■ Work to complete
Using the entries below, write out the line with "docker base images", the line with "volume seja alterado.", and every line in between, exactly as each is written.

■ Data extract

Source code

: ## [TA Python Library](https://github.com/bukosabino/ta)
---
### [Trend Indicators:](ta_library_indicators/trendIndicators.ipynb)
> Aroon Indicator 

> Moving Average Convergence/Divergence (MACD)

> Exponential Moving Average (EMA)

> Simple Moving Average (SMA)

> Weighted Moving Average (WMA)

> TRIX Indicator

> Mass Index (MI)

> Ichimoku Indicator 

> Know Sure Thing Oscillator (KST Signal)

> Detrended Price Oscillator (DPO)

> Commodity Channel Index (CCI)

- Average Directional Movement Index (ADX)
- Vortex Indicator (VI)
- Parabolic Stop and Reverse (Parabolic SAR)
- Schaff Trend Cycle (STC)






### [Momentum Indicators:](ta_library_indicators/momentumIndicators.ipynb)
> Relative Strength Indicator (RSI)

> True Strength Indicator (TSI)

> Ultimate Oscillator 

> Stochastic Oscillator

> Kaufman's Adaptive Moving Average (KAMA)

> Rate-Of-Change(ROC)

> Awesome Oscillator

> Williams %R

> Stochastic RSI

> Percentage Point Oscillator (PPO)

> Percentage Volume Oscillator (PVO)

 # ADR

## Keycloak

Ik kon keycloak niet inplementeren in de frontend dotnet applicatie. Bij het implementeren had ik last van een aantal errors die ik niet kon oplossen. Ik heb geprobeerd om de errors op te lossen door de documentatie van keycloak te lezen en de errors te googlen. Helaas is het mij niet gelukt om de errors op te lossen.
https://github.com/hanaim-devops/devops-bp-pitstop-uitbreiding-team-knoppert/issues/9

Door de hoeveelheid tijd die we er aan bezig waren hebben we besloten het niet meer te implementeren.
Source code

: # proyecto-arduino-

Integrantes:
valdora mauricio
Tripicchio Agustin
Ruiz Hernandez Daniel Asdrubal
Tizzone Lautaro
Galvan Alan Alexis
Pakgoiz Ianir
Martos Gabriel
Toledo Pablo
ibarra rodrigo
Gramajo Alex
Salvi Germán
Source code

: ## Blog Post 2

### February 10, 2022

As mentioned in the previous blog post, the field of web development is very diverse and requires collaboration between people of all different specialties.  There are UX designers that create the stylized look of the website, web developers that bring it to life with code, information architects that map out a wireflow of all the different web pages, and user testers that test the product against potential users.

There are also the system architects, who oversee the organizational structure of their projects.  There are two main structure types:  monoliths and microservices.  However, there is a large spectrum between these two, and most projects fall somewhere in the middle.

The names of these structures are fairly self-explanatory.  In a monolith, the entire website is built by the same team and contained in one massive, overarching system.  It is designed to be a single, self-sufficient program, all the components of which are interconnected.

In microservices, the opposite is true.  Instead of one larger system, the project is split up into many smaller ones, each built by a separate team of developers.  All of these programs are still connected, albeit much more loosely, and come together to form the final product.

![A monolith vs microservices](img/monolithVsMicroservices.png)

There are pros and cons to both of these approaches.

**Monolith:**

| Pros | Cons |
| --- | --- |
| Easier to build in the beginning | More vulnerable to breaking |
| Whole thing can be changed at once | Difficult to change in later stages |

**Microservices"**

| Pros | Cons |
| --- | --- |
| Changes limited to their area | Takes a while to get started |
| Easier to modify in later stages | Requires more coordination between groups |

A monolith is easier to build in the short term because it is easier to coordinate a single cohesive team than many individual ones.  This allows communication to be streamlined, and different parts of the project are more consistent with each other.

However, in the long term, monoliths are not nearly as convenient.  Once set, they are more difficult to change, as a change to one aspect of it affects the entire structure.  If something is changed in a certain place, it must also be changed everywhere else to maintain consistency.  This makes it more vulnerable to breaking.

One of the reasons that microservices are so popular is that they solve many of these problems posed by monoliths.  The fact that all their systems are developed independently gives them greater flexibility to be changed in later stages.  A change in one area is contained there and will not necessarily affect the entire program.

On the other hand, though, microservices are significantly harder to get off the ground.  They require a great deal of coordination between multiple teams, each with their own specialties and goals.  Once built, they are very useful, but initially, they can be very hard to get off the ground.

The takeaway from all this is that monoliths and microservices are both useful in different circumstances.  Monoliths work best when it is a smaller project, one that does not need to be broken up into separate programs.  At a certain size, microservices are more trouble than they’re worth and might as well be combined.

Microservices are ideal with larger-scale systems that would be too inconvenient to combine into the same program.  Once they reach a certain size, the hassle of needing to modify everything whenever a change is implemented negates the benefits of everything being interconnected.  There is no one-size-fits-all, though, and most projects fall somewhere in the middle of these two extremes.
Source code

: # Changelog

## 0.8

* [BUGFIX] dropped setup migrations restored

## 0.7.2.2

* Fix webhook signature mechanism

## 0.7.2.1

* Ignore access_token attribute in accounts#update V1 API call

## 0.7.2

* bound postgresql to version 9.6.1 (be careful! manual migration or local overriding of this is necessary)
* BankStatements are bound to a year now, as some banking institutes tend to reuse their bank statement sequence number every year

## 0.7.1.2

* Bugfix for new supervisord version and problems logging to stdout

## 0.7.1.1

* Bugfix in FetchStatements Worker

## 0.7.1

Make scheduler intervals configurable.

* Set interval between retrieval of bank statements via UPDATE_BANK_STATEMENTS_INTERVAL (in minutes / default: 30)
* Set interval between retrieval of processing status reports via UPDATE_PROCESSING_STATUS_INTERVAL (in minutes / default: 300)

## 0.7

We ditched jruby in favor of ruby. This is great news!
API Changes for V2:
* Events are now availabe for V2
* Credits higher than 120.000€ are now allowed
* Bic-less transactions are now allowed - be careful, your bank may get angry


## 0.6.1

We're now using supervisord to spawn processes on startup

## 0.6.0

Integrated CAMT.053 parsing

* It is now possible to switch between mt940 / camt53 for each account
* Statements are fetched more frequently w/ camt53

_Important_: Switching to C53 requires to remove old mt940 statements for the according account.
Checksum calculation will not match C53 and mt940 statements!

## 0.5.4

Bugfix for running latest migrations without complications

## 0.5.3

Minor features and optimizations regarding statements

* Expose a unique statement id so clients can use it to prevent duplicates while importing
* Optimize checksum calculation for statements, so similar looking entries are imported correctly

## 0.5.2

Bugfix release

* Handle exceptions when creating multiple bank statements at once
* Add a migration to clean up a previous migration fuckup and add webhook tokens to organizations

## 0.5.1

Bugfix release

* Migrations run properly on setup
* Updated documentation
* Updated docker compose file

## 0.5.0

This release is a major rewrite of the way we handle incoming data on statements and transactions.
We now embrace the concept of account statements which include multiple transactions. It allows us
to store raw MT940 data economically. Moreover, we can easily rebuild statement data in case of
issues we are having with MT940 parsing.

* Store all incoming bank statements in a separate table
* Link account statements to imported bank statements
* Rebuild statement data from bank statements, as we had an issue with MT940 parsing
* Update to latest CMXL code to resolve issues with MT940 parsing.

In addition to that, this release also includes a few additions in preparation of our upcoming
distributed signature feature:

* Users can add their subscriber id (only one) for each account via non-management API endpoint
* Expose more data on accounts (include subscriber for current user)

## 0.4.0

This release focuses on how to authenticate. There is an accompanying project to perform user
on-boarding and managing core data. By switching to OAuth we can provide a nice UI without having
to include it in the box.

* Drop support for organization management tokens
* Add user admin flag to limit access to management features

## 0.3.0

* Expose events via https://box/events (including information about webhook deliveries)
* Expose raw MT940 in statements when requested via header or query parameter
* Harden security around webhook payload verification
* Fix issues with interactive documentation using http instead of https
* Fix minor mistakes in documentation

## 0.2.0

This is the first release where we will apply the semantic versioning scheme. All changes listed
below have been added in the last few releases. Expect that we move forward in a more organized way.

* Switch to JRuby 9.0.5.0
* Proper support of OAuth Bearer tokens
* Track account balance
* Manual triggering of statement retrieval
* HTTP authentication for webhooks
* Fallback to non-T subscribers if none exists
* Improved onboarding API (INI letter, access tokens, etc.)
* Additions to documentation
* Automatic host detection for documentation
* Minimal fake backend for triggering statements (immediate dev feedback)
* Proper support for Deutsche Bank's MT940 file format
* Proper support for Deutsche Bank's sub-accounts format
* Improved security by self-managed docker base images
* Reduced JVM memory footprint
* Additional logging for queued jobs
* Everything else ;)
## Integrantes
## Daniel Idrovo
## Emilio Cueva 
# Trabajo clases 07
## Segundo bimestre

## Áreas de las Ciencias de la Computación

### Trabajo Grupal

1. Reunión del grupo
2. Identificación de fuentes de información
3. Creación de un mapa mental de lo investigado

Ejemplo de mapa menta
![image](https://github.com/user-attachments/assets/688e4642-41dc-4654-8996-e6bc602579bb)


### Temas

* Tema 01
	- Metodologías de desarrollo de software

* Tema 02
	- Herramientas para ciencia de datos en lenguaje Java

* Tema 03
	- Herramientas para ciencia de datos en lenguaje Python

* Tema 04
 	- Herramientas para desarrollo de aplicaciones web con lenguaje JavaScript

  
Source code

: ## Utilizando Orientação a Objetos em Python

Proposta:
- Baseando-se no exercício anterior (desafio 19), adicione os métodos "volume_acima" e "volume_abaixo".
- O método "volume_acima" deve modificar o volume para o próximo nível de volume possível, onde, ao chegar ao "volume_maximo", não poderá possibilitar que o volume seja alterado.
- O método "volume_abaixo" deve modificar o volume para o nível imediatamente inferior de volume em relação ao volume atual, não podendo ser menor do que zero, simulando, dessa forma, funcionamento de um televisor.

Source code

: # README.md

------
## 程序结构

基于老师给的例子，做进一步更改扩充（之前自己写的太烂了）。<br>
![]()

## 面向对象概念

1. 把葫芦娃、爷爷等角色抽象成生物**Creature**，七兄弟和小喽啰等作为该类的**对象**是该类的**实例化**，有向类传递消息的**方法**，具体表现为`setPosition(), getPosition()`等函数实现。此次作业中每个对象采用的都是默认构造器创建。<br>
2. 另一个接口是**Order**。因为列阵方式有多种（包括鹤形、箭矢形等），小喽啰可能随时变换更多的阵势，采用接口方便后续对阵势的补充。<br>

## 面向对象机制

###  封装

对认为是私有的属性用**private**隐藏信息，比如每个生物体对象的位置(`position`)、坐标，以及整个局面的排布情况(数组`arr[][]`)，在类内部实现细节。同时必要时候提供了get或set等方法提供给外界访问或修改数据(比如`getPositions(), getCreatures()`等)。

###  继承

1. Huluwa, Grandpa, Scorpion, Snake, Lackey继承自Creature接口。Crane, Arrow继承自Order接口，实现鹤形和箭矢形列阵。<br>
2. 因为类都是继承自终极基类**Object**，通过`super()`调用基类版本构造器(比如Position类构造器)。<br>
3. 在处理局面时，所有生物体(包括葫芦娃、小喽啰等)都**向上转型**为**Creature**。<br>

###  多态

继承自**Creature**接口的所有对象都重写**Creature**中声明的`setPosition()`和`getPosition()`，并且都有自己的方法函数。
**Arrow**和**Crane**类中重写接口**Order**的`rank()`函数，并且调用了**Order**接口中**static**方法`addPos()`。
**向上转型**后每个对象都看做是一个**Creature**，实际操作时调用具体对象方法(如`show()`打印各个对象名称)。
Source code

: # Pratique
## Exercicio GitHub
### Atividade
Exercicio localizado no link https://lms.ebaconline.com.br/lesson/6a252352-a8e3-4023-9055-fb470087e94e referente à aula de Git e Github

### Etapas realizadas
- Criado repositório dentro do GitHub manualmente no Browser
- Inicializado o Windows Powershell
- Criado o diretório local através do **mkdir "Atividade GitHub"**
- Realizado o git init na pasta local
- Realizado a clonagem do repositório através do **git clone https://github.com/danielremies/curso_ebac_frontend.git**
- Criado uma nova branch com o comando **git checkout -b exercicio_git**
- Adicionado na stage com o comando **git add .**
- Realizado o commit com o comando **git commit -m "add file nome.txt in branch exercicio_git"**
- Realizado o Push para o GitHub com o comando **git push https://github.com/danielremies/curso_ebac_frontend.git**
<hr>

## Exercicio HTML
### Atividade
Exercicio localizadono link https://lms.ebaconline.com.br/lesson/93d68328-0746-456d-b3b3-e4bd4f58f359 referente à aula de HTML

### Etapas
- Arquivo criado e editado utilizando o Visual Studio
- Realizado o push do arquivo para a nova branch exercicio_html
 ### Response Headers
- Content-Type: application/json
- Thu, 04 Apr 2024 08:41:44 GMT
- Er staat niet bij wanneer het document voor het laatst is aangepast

■ Output for this exercise
* Improved security by self-managed docker base images
* Reduced JVM memory footprint
* Additional logging for queued jobs
* Everything else ;)
## Integrantes
## Daniel Idrovo
## Emilio Cueva 
# Trabajo clases 07
## Segundo bimestre

## Áreas de las Ciencias de la Computación

### Trabajo Grupal

1. Reunión del grupo
2. Identificación de fuentes de información
3. Creación de un mapa mental de lo investigado

Ejemplo de mapa menta
![image](https://github.com/user-attachments/assets/688e4642-41dc-4654-8996-e6bc602579bb)


### Temas

* Tema 01
	- Metodologías de desarrollo de software

* Tema 02
	- Herramientas para ciencia de datos en lenguaje Java

* Tema 03
	- Herramientas para ciencia de datos en lenguaje Python

* Tema 04
 	- Herramientas para desarrollo de aplicaciones web con lenguaje JavaScript

  
Source code

: ## Utilizando Orientação a Objetos em Python

Proposta:
- Baseando-se no exercício anterior (desafio 19), adicione os métodos "volume_acima" e "volume_abaixo".
- O método "volume_acima" deve modificar o volume para o próximo nível de volume possível, onde, ao chegar ao "volume_maximo", não poderá possibilitar que o volume seja alterado.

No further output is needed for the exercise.